Furthermore, he stated that India stood at a pivotal juncture of the arbitration journey, as over the past decade, there had been significant reforms, institutional strengthening, and a growing trust among global stakeholders in this arbitration framework.
“The Delhi Arbitration Weekend 2025 serves as a powerful reformation of this transformative progress, highlighting India’s readiness and determination to embrace and implement global best practices while addressing its unique socio-legal context.”
– Justice Subramonium Prasad, Judge, Delhi High Court
Thereafter, Justice Prasad expressed his deep gratitude towards the Patron-in-Chief, Justice B.R. Gavai, Chief Justice of India, for his steadfast support and invaluable leadership, Justice Kant for his guidance, and Justice Upadhyaya for being the strongest pillar of support. He also thanked Shri Arjun Ram Meghwal and Justice Stephen Gageler, Chief Justice of the High Court of Australia, for their presence.

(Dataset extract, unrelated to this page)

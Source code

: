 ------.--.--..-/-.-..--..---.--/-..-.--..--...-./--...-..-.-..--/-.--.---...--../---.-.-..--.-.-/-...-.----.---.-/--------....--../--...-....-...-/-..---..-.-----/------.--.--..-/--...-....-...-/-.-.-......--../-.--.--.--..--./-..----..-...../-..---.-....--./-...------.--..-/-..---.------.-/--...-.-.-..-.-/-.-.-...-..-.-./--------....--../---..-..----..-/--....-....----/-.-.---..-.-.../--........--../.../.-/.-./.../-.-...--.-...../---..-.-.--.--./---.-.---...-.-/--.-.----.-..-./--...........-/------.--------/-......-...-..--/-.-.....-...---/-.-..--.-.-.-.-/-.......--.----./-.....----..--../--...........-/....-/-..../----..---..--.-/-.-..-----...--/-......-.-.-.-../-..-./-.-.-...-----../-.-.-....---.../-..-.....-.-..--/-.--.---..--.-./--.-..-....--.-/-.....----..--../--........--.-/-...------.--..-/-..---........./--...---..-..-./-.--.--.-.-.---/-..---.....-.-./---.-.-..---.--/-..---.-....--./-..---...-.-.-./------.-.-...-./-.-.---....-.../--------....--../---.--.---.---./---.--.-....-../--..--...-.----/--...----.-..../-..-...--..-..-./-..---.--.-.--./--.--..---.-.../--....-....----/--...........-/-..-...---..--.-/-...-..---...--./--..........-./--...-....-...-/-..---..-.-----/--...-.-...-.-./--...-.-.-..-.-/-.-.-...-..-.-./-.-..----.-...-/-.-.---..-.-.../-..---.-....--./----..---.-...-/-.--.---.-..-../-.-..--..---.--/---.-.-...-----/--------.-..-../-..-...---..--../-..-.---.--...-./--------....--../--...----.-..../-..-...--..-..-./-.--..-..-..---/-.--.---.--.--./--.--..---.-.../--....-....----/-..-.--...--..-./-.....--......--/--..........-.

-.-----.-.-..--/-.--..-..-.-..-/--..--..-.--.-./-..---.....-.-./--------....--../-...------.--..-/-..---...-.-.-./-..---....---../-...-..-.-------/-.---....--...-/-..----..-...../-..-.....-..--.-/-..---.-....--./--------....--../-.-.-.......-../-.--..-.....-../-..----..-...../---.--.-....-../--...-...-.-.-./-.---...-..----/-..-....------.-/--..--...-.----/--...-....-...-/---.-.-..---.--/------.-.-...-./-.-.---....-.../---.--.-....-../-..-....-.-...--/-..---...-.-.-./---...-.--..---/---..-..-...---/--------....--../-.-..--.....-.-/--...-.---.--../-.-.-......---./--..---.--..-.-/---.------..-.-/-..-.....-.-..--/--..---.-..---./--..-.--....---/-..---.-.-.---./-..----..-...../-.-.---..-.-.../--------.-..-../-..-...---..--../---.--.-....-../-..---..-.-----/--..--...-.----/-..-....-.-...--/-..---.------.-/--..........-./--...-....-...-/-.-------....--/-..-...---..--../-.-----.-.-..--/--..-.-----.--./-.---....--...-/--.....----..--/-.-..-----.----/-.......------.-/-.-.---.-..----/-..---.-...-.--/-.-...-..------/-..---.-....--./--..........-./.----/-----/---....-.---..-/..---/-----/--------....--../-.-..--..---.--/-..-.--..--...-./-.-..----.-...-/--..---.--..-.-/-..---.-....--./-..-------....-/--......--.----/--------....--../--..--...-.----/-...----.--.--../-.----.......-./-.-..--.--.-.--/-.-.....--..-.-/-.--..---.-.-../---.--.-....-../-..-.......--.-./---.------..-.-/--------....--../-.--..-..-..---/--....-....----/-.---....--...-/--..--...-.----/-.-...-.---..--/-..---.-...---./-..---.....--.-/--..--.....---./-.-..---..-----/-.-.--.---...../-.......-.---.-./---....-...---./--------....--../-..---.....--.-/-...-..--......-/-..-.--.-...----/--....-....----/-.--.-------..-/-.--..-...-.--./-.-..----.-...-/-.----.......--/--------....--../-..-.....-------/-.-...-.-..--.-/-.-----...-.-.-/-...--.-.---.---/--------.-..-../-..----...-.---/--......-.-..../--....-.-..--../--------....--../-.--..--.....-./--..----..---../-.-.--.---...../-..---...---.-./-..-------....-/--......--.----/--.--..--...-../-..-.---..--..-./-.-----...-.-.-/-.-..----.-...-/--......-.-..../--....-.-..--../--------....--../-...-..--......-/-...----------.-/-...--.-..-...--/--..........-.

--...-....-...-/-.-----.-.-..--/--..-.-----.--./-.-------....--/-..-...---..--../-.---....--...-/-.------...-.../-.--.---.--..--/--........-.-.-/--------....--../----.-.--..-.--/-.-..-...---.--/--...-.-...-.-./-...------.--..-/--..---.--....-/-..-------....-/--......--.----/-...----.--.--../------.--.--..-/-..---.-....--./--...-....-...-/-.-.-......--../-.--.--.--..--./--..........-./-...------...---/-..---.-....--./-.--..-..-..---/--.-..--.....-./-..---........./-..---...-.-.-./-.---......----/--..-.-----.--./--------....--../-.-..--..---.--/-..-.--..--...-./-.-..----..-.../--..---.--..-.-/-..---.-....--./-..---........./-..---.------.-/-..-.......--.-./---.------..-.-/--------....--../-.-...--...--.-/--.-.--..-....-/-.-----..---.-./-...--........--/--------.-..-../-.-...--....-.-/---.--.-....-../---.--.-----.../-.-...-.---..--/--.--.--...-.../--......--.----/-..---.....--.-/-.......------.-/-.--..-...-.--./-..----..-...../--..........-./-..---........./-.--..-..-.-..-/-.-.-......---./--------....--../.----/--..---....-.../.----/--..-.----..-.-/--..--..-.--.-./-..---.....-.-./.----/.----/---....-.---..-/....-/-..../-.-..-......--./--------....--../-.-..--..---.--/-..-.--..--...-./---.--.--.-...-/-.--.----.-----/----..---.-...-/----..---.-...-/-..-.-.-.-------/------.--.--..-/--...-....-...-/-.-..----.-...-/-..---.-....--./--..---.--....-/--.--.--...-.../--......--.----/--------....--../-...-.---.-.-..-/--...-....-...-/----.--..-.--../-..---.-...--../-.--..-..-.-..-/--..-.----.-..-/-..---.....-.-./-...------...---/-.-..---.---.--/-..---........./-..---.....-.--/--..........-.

Furthermore, commending Mr. Bonn for his keynote address, he proceeded to thank his brother Judges, namely, Justice Sanjay Narula, Justice Teja Karia, and Justice Sachin Dutta. He also thanked the various DIAC and DAW teams and coordinators, including the Registrar General and judicial officers, for their indispensable hard work and support.
Justice Prasad extended his heartfelt gratitude to Justice Vibhu Bhakru, Chief Justice, Karnataka High Court, who sowed the seeds for DAW, and Justice Rekha Palli, Former Judge, Delhi High Court, for providing the statement of purpose for the event, thus creating its backbone.
Lastly, he thanked the speakers for their invaluable insights, the delegates for their presence, and the academic partners, sponsors, and institutional supporters for their partnership.
With this, the remarkable 3rd edition of the Delhi Arbitration Weekend ended with a hope that the conversations, collaborations, and commitments would carry on.